SOURCE INFORMATION:
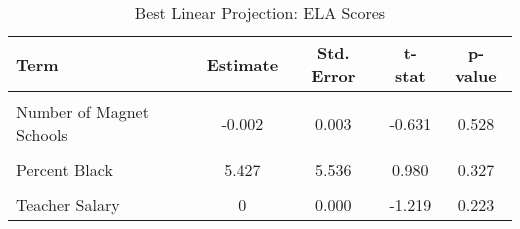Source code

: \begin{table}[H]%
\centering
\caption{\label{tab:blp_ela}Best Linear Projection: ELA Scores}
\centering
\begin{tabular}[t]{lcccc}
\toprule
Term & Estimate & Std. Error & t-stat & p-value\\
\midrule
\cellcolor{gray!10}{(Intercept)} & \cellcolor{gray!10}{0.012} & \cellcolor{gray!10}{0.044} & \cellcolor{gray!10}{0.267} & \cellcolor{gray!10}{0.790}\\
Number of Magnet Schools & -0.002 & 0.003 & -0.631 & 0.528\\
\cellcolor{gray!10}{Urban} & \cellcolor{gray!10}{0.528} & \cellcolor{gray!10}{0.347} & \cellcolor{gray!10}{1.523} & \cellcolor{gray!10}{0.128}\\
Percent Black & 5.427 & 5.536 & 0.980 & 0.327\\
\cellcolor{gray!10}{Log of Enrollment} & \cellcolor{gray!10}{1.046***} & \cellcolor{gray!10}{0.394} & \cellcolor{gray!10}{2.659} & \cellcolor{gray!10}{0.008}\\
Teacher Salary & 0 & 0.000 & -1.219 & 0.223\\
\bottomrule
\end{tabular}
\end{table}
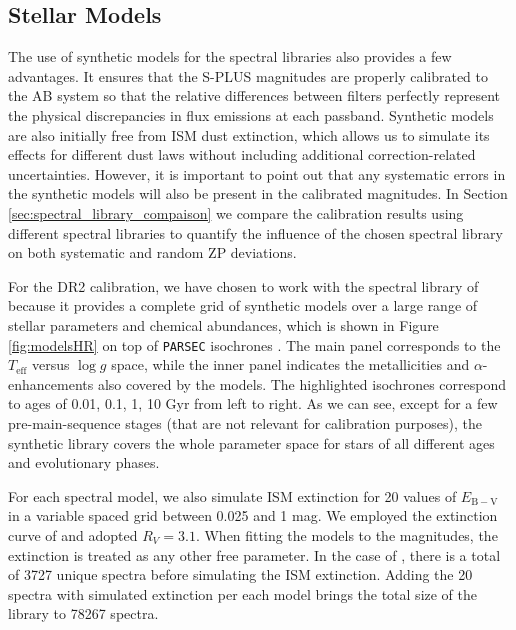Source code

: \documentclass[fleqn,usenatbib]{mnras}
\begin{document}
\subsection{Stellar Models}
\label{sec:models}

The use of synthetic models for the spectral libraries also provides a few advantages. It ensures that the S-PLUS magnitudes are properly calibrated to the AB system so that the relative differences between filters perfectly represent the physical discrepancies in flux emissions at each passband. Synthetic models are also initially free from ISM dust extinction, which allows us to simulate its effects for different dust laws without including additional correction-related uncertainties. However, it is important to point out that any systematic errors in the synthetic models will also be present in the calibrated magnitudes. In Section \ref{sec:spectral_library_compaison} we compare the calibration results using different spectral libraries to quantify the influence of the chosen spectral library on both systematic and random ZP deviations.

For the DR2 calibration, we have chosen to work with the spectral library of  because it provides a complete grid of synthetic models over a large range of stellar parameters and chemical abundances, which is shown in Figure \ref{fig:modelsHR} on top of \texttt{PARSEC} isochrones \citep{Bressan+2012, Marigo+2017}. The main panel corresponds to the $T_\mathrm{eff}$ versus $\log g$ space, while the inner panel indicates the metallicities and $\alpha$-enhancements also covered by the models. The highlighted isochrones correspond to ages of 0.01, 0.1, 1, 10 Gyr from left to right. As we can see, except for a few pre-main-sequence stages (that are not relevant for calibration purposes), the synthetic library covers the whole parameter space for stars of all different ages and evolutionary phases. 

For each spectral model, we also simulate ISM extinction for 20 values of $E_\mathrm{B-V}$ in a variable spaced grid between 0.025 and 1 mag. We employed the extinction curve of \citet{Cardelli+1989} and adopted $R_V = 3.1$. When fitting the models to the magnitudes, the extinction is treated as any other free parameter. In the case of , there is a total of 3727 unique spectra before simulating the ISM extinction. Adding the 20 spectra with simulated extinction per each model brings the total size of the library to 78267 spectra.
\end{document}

TO DO: Look through the listing above. Pick out each line with "cellcolor" and copy it.

OUTPUT:
\cellcolor{gray!10}{(Intercept)} & \cellcolor{gray!10}{0.012} & \cellcolor{gray!10}{0.044} & \cellcolor{gray!10}{0.267} & \cellcolor{gray!10}{0.790}\\
\cellcolor{gray!10}{Urban} & \cellcolor{gray!10}{0.528} & \cellcolor{gray!10}{0.347} & \cellcolor{gray!10}{1.523} & \cellcolor{gray!10}{0.128}\\
\cellcolor{gray!10}{Log of Enrollment} & \cellcolor{gray!10}{1.046***} & \cellcolor{gray!10}{0.394} & \cellcolor{gray!10}{2.659} & \cellcolor{gray!10}{0.008}\\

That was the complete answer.